Start of Block
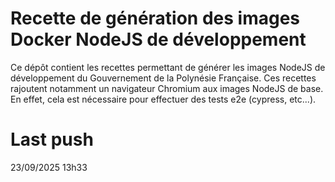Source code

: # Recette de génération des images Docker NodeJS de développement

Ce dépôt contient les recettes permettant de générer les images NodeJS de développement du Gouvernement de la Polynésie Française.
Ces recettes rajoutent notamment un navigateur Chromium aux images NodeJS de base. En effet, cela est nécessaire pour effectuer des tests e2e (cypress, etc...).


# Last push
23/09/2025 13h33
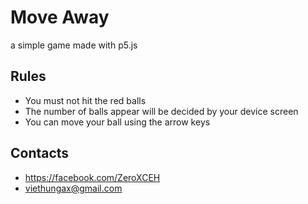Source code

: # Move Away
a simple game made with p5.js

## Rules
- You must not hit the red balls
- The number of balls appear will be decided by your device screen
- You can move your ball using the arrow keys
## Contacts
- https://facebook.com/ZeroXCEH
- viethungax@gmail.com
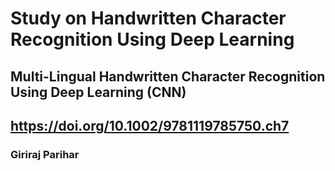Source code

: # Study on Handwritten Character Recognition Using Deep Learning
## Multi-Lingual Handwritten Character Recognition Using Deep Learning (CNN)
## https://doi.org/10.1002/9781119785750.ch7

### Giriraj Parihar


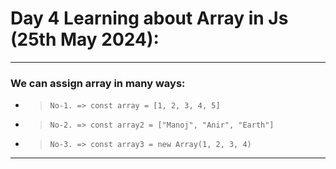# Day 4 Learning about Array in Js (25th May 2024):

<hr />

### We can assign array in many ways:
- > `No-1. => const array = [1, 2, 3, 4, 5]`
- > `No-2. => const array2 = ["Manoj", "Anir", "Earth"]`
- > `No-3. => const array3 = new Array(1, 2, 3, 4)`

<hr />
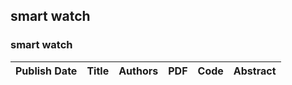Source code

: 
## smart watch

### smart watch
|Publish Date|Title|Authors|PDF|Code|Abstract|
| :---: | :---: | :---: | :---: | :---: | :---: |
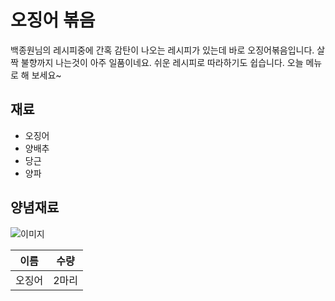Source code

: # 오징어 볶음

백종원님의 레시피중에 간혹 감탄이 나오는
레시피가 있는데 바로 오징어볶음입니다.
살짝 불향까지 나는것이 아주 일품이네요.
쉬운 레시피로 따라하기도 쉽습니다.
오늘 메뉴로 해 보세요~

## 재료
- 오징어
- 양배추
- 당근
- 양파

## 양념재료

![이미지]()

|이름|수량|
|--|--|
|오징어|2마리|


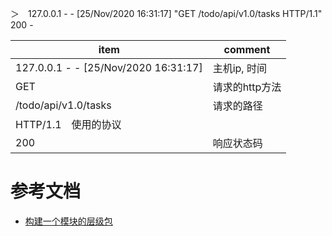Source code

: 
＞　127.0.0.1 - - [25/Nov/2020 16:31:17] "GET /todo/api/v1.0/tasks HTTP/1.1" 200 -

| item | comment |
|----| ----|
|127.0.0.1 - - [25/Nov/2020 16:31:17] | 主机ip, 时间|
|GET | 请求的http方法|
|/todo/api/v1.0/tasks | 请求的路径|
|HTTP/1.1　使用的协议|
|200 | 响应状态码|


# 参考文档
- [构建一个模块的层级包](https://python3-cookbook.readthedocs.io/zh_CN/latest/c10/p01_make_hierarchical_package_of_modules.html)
End of Block
Start of Block
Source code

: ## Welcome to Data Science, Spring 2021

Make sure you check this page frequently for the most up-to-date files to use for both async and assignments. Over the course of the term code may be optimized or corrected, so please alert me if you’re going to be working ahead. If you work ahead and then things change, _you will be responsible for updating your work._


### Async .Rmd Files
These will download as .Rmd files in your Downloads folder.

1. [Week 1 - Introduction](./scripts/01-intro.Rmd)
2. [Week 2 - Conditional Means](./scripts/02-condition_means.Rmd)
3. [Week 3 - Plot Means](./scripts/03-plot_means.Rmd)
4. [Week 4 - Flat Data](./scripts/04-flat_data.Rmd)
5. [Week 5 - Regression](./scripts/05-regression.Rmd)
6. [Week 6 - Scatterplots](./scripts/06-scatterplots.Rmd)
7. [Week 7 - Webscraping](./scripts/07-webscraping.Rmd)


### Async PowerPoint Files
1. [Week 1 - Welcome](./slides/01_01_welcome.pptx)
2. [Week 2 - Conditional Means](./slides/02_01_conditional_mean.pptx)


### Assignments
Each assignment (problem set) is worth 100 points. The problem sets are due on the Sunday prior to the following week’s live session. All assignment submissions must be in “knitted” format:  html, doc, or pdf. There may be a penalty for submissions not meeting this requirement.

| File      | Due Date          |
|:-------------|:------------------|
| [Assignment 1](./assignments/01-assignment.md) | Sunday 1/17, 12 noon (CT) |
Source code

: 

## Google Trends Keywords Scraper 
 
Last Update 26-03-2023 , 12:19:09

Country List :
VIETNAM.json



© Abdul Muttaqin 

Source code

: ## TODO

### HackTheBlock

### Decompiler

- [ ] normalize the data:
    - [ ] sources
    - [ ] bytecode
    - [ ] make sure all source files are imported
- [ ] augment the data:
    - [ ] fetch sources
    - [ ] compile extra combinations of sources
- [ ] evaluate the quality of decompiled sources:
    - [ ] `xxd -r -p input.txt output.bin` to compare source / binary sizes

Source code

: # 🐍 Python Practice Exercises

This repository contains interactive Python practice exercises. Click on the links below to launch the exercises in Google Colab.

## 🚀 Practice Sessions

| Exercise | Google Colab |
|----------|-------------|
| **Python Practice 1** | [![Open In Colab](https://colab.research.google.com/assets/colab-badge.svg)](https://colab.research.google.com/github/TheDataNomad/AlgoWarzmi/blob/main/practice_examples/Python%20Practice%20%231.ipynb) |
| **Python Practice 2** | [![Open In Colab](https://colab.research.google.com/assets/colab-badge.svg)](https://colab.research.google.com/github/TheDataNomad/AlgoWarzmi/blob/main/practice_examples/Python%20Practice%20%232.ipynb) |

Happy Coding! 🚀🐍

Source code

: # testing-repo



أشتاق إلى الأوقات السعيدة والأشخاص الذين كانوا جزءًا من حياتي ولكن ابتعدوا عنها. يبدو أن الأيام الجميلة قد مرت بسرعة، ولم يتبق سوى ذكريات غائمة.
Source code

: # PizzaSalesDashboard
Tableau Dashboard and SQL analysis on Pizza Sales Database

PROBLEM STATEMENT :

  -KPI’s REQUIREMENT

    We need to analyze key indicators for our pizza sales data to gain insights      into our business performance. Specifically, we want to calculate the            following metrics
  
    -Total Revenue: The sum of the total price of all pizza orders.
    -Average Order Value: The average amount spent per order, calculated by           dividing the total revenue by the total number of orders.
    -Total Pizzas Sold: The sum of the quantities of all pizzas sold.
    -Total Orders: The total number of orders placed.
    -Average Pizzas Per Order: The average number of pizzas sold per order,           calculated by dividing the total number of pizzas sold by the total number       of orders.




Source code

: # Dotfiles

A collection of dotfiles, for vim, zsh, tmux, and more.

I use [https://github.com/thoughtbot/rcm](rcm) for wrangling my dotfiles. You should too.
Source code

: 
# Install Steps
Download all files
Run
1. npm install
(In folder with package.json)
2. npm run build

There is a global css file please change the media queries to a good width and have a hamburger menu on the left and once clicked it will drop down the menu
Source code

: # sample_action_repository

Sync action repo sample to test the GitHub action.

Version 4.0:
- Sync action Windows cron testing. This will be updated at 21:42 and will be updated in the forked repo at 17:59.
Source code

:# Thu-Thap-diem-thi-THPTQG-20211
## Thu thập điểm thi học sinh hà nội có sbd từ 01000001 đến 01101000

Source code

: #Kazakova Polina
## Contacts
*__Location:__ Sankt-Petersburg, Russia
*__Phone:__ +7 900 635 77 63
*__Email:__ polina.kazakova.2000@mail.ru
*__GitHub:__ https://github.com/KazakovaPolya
End of Block
WORK TASK: A line qualifies when it holds the word "Conditional"; report all qualifying lines from the records above.

SOLUTION TO THE EXERCISE:
2. [Week 2 - Conditional Means](./scripts/02-condition_means.Rmd)
2. [Week 2 - Conditional Means](./slides/02_01_conditional_mean.pptx)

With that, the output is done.